Task instructions: Please copy each line of the records below that includes the word "isESM".

Data extracted from a collection
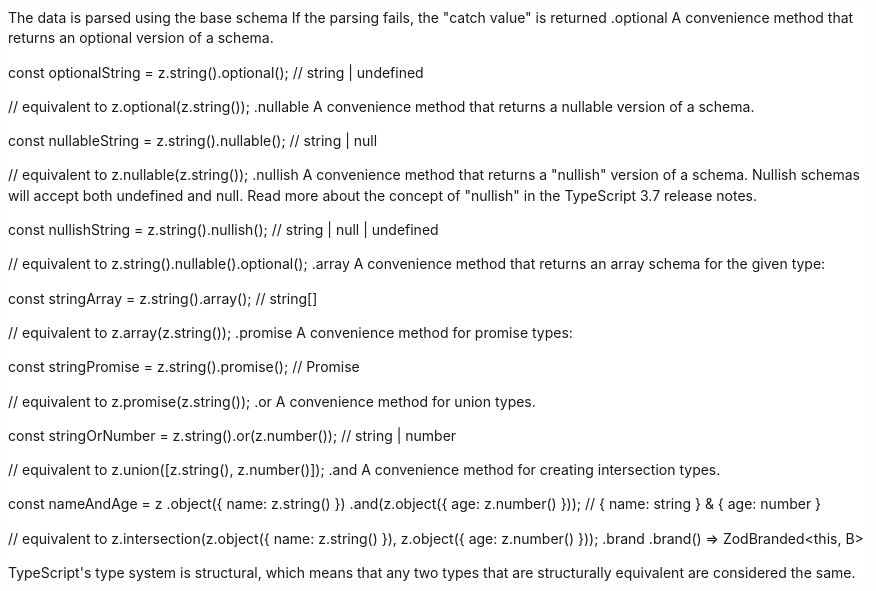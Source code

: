 The data is parsed using the base schema
If the parsing fails, the "catch value" is returned
.optional
A convenience method that returns an optional version of a schema.

const optionalString = z.string().optional(); // string | undefined

// equivalent to
z.optional(z.string());
.nullable
A convenience method that returns a nullable version of a schema.

const nullableString = z.string().nullable(); // string | null

// equivalent to
z.nullable(z.string());
.nullish
A convenience method that returns a "nullish" version of a schema. Nullish schemas will accept both undefined and null. Read more about the concept of "nullish" in the TypeScript 3.7 release notes.

const nullishString = z.string().nullish(); // string | null | undefined

// equivalent to
z.string().nullable().optional();
.array
A convenience method that returns an array schema for the given type:

const stringArray = z.string().array(); // string[]

// equivalent to
z.array(z.string());
.promise
A convenience method for promise types:

const stringPromise = z.string().promise(); // Promise<string>

// equivalent to
z.promise(z.string());
.or
A convenience method for union types.

const stringOrNumber = z.string().or(z.number()); // string | number

// equivalent to
z.union([z.string(), z.number()]);
.and
A convenience method for creating intersection types.

const nameAndAge = z
  .object({ name: z.string() })
  .and(z.object({ age: z.number() })); // { name: string } & { age: number }

// equivalent to
z.intersection(z.object({ name: z.string() }), z.object({ age: z.number() }));
.brand
.brand<T>() => ZodBranded<this, B>

TypeScript's type system is structural, which means that any two types that are structurally equivalent are considered the same.

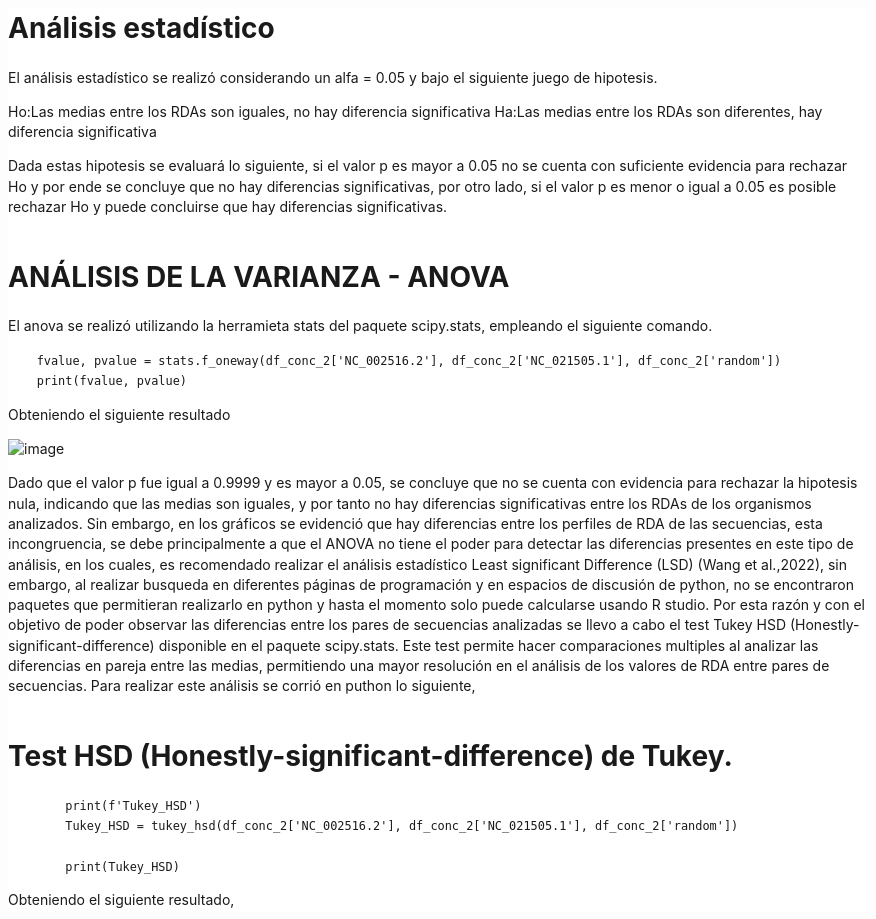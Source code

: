 


# Análisis estadístico

El análisis estadístico se realizó considerando un alfa = 0.05 y bajo el siguiente juego de hipotesis.

Ho:Las medias entre los RDAs son iguales, no hay diferencia significativa
Ha:Las medias entre los RDAs son diferentes, hay diferencia significativa

Dada estas hipotesis se evaluará lo siguiente, si el valor p es mayor a 0.05 no se cuenta con suficiente evidencia para rechazar Ho y por ende se concluye 
que no hay diferencias significativas, por otro lado, si el valor p es menor o igual a 0.05 es posible rechazar Ho y puede concluirse que hay diferencias 
significativas.

# ANÁLISIS DE LA VARIANZA - ANOVA
El anova se realizó utilizando la herramieta stats del paquete scipy.stats, empleando el siguiente comando.

		fvalue, pvalue = stats.f_oneway(df_conc_2['NC_002516.2'], df_conc_2['NC_021505.1'], df_conc_2['random'])
		print(fvalue, pvalue)

Obteniendo el siguiente resultado

<img width="342" alt="image" src="https://user-images.githubusercontent.com/116923271/202966424-dfea50e0-b49d-4442-915b-c431403d7453.png">

Dado que el valor p fue igual a 0.9999 y es mayor a 0.05, se concluye que no se cuenta con evidencia para rechazar la hipotesis nula, indicando que las medias son iguales, y por tanto no hay diferencias significativas entre los RDAs de los organismos analizados. Sin embargo, en los gráficos se evidenció que hay diferencias entre los perfiles de RDA de las secuencias, esta incongruencia, se debe principalmente a que el ANOVA no tiene el poder para detectar 
las diferencias presentes en este tipo de análisis, en los cuales, es recomendado realizar el análisis estadístico Least significant Difference (LSD) (Wang et al.,2022), sin embargo, al realizar busqueda en diferentes páginas de programación y en espacios de discusión de python, no se encontraron paquetes que permitieran realizarlo en python y hasta el momento solo puede calcularse usando R studio. Por esta razón y con el objetivo de poder observar las diferencias entre los pares de secuencias analizadas se llevo a cabo el test Tukey HSD (Honestly-significant-difference) disponible en el paquete scipy.stats. Este test permite hacer comparaciones multiples al analizar las diferencias en pareja entre las medias, permitiendo una mayor resolución en el análisis de los valores de RDA entre pares de secuencias. Para realizar este análisis se corrió en puthon lo siguiente,

# Test HSD (Honestly-significant-difference) de Tukey.
			print(f'Tukey_HSD')
			Tukey_HSD = tukey_hsd(df_conc_2['NC_002516.2'], df_conc_2['NC_021505.1'], df_conc_2['random'])

			print(Tukey_HSD)

Obteniendo el siguiente resultado,
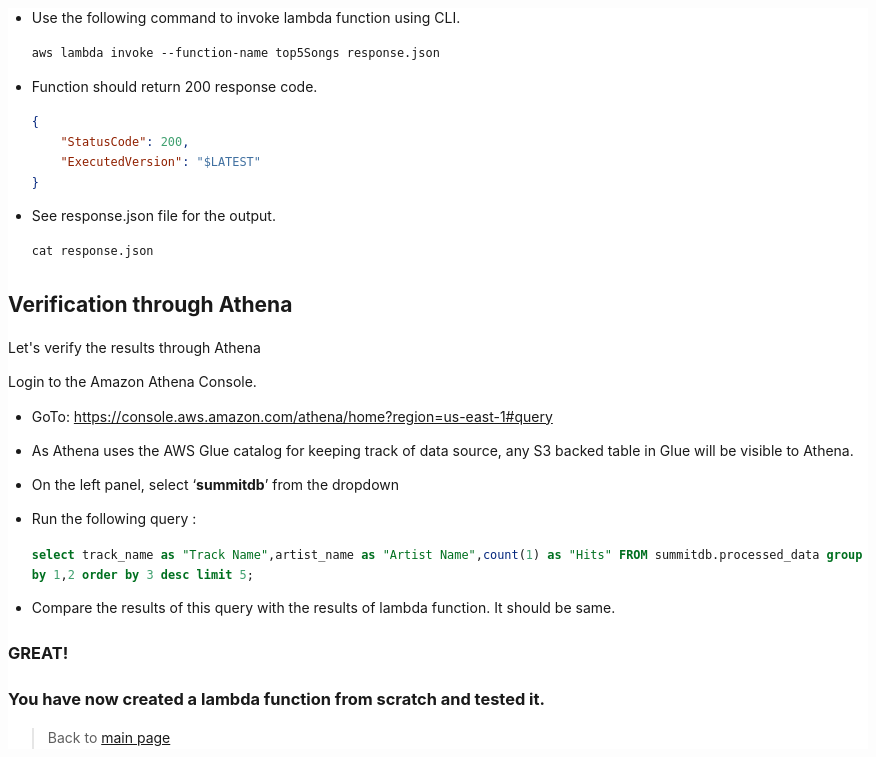 - Use the following command to invoke lambda function using CLI.

  `aws lambda invoke --function-name top5Songs response.json`

- Function should return 200 response code.

  ```json
  {
      "StatusCode": 200,
      "ExecutedVersion": "$LATEST"
  }
  ```

- See response.json file for the output.

  ```shell
  cat response.json
  ```



## Verification through Athena

Let's verify the results through Athena

Login to the Amazon Athena Console.

- GoTo: https://console.aws.amazon.com/athena/home?region=us-east-1#query

- As Athena uses the AWS Glue catalog for keeping track of data source, any S3 backed table in Glue will be visible to Athena.

- On the left panel, select ‘**summitdb**’ from the dropdown

- Run the following query :

  ```sql
  select track_name as "Track Name",artist_name as "Artist Name",count(1) as "Hits" FROM summitdb.processed_data group by 1,2 order by 3 desc limit 5;
  ```

- Compare the results of this query with the results of lambda function. It should be same.



### GREAT! 

### You have now created a lambda function from scratch and tested it.



> Back to [main page](../readme.md)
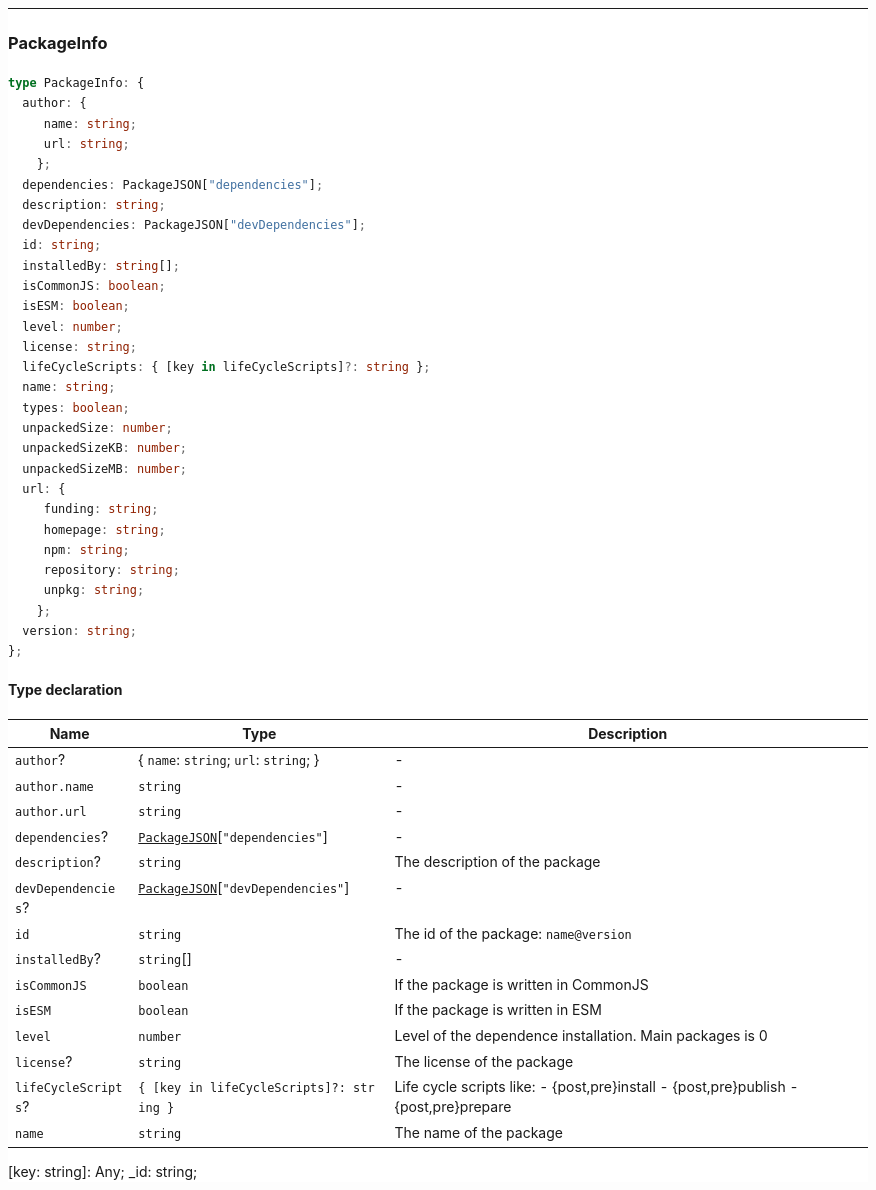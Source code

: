 ***

### PackageInfo

```ts
type PackageInfo: {
  author: {
     name: string;
     url: string;
    };
  dependencies: PackageJSON["dependencies"];
  description: string;
  devDependencies: PackageJSON["devDependencies"];
  id: string;
  installedBy: string[];
  isCommonJS: boolean;
  isESM: boolean;
  level: number;
  license: string;
  lifeCycleScripts: { [key in lifeCycleScripts]?: string };
  name: string;
  types: boolean;
  unpackedSize: number;
  unpackedSizeKB: number;
  unpackedSizeMB: number;
  url: {
     funding: string;
     homepage: string;
     npm: string;
     repository: string;
     unpkg: string;
    };
  version: string;
};
```

#### Type declaration

| Name | Type | Description |
| ------ | ------ | ------ |
| `author`? | \{ `name`: `string`; `url`: `string`; \} | - |
| `author.name` | `string` | - |
| `author.url` | `string` | - |
| `dependencies`? | [`PackageJSON`](#packagejson)\[`"dependencies"`\] | - |
| `description`? | `string` | The description of the package |
| `devDependencies`? | [`PackageJSON`](#packagejson)\[`"devDependencies"`\] | - |
| `id` | `string` | The id of the package: `name@version` |
| `installedBy`? | `string`[] | - |
| `isCommonJS` | `boolean` | If the package is written in CommonJS |
| `isESM` | `boolean` | If the package is written in ESM |
| `level` | `number` | Level of the dependence installation. Main packages is 0 |
| `license`? | `string` | The license of the package |
| `lifeCycleScripts`? | `{ [key in lifeCycleScripts]?: string }` | Life cycle scripts like: - \{post,pre\}install - \{post,pre\}publish - \{post,pre\}prepare |
| `name` | `string` | The name of the package |

[key: string]: Any;   _id: string;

Exercise response:
  isESM: boolean;
| `isESM` | `boolean` | If the package is written in ESM |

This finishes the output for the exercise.